Today, in 2021, there are several new sterling silver alloys available.  Each has its pros and cons – lke anything!

  • Argentium Silver is a relatively new sterling silver alloy that contains Germanium (a metal), that when heated, relases a coating over the plate, keeping oxidation at bay (you cannot see it!). I’ve worked with this silver and it is resistant to oxidation, still colors with liver of sulfer fairly well but, needs to be supported while soldering as heat makes it slump.  It is also known for “embrittlement” which makes it difficult to work with in casting and fabrication. But, it is firestain resistant!  It is recommended to only use Argentium solder.
  • Stuller has a new sterling alloy called Continuum that is also an anti-tarnishing silver.   Can be easily heat-hardened in a kiln.  Great for earring backs and other parts where hardness is imperative. “Continuum has a much higher as-cast hardness
    that allows setting of high quality stones in a sterling silver jewelry
    product. The improved as-cast hardness and a much tighter grain size
    allow a better finish that will last longer. It provides superior oxidizing
    and tarnish resistance than other high tech sterling silver alloys”
  • While Hoover & Strong carry a silver called:  TruSilver.  It is a tarnish resistant silver.  You can use any silver solder with TruSilver.  Because it is tarnish resistant, it will take longer to patina with (especially) liver of sulfer and will not get as dark, with the product, as regular sterling silver.  It does not suffer from embrittlement but, it is not firestain resistant.

Here is my page on metals  – arranged alphabetically by metal type – (which is in progress and therefore, not complete)!

Copper should be thicker as it is also very malleable.  So, go up a gauge with it.  Brass is very strong and you can get away with 22 or even 24 gauge.  Golds (not gold filled) can be thinner yet as gold (except for 24 gauge) is pretty tough stuff.  White gold is very strong.

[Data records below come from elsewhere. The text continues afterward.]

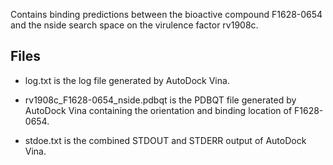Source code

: Contains binding predictions between the bioactive compound F1628-0654 and the nside search space on the virulence factor rv1908c.

## Files

- log.txt is the log file generated by AutoDock Vina.

- rv1908c_F1628-0654_nside.pdbqt is the PDBQT file generated by AutoDock Vina containing the orientation and binding location of F1628-0654.

- stdoe.txt is the combined STDOUT and STDERR output of AutoDock Vina.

So, if you are making earrings, you want the metal light:  22/24/26 gauge.  Bracelets 18/20/22, Rings (for bands) 22/20/18 etc.  Rings and bracelets receive the most stress, then necklaces, brooches and finally, earrings.  Ear wires are generally 20, 21 or 22 gauge.  I use 21 g.  Jump rings – unsoldered for bracelets (I believe) should be either 16 gauge (doubled – meaning, use two) or 14 gauge (single).  Anything smaller in gauge should be soldered shut.  Bracelets receive a lot of abuse:  people get them stuck on things, they fall off, they rub on tables, etc.  So, to protect your work, use large gauge wire or solder them closed.   Necklaces:  single 16g is fine.  Some use 18g but, I don’t like getting my work returned to close a jump ring so, I use 16g. What gauge of metal to buy and how much, depends on how many layers of metal in your design, how much negative space there is, the stresses placed on it, etc.

Basically – the requirements of the design will dictate how much metal to buy.  You can make patterns for your design and measure how much space you will need to create it.  Use grid paper and draw out a 6″ by 6″ square and place your pattern in the square.  Measure to determine how much to order.

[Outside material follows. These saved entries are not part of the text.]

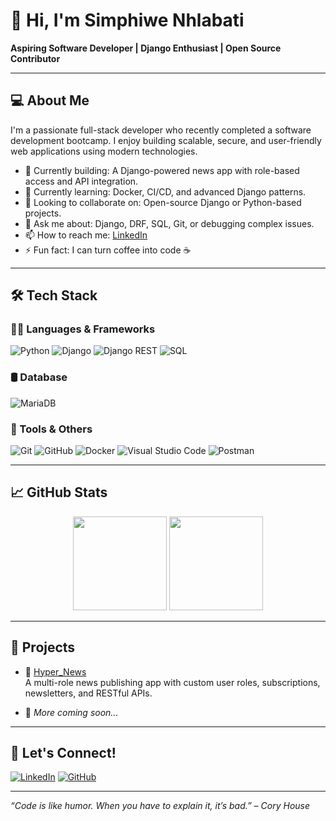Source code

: # 👋 Hi, I'm Simphiwe Nhlabati

**Aspiring Software Developer | Django Enthusiast | Open Source Contributor**

---

## 💻 About Me

I'm a passionate full-stack developer who recently completed a software development bootcamp. I enjoy building scalable, secure, and user-friendly web applications using modern technologies.

- 🔭 Currently building: A Django-powered news app with role-based access and API integration.
- 🌱 Currently learning: Docker, CI/CD, and advanced Django patterns.
- 👯 Looking to collaborate on: Open-source Django or Python-based projects.
- 💬 Ask me about: Django, DRF, SQL, Git, or debugging complex issues.
- 📫 How to reach me: [LinkedIn]((https://www.linkedin.com/in/simphiwe-nhlabati-691106327/)) 
- ⚡ Fun fact: I can turn coffee into code ☕

---

## 🛠️ Tech Stack

### 👨‍💻 Languages & Frameworks

![Python](https://img.shields.io/badge/Python-3670A0?style=for-the-badge&logo=python&logoColor=ffdd54)
![Django](https://img.shields.io/badge/Django-092E20?style=for-the-badge&logo=django&logoColor=white)
![Django REST](https://img.shields.io/badge/DRF-FF1709?style=for-the-badge&logo=django&logoColor=white)
![SQL](https://img.shields.io/badge/SQL-336791?style=for-the-badge&logo=postgresql&logoColor=white)

### 🛢️ Database

![MariaDB](https://img.shields.io/badge/MariaDB-003545?style=for-the-badge&logo=mariadb&logoColor=white)

### 🔧 Tools & Others

![Git](https://img.shields.io/badge/Git-F05032?style=for-the-badge&logo=git&logoColor=white)
![GitHub](https://img.shields.io/badge/GitHub-181717?style=for-the-badge&logo=github)
![Docker](https://img.shields.io/badge/Docker-2496ED?style=for-the-badge&logo=docker&logoColor=white)
![Visual Studio Code](https://img.shields.io/badge/VSCode-007ACC?style=for-the-badge&logo=visual%20studio%20code&logoColor=white)
![Postman](https://img.shields.io/badge/Postman-FF6C37?style=for-the-badge&logo=postman&logoColor=white)

---

## 📈 GitHub Stats

<p align="center">
  <img src="https://github-readme-stats.vercel.app/api?username=Simphiwe-Nhlabati&show_icons=true&theme=github_dark" height="150">
  <img src="https://github-readme-stats.vercel.app/api/top-langs/?username=Simphiwe-Nhlabati&layout=compact&theme=github_dark" height="150">
</p>

---

## 🚀 Projects

- 🔹 [Hyper_News](https://github.com/Simphiwe-Nhlabati/Django-Project)  
  A multi-role news publishing app with custom user roles, subscriptions, newsletters, and RESTful APIs.

- 🔹 _More coming soon..._

---

## 🤝 Let's Connect!

[![LinkedIn](https://img.shields.io/badge/LinkedIn-blue?style=for-the-badge&logo=linkedin)](https://www.linkedin.com/in/simphiwe-nhlabati-691106327/)
[![GitHub](https://img.shields.io/badge/GitHub-100000?style=for-the-badge&logo=github)](https://github.com/Simphiwe-Nhlabati)

---

_“Code is like humor. When you have to explain it, it’s bad.” – Cory House_


<!--
**Simphiwe-Nhlabati/Simphiwe-Nhlabati** is a ✨ _special_ ✨ repository because its `README.md` (this file) appears on your GitHub profile.

Here are some ideas to get you started:

- 🔭 I’m currently working on ...
- 🌱 I’m currently learning ...
- 👯 I’m looking to collaborate on ...
- 🤔 I’m looking for help with ...
- 💬 Ask me about ...
- 📫 How to reach me: ...
- 😄 Pronouns: ...
- ⚡ Fun fact: ...
-->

Of course, take into account mistakes and making more jewelry down the road so, buy what you can afford, start out slow and add on as needed.

I keep three containers for of each type of silver:  One box is for large pieces of uncut and or relatively large, uniformly shaped pieces. Another box is usable scrap and the final is refinable scrap.  Keep the different types of silver separate (fine, sterling, argentium) (if possible) it makes it easier to sort for refining down the road.  I also save my copper and brass scrap.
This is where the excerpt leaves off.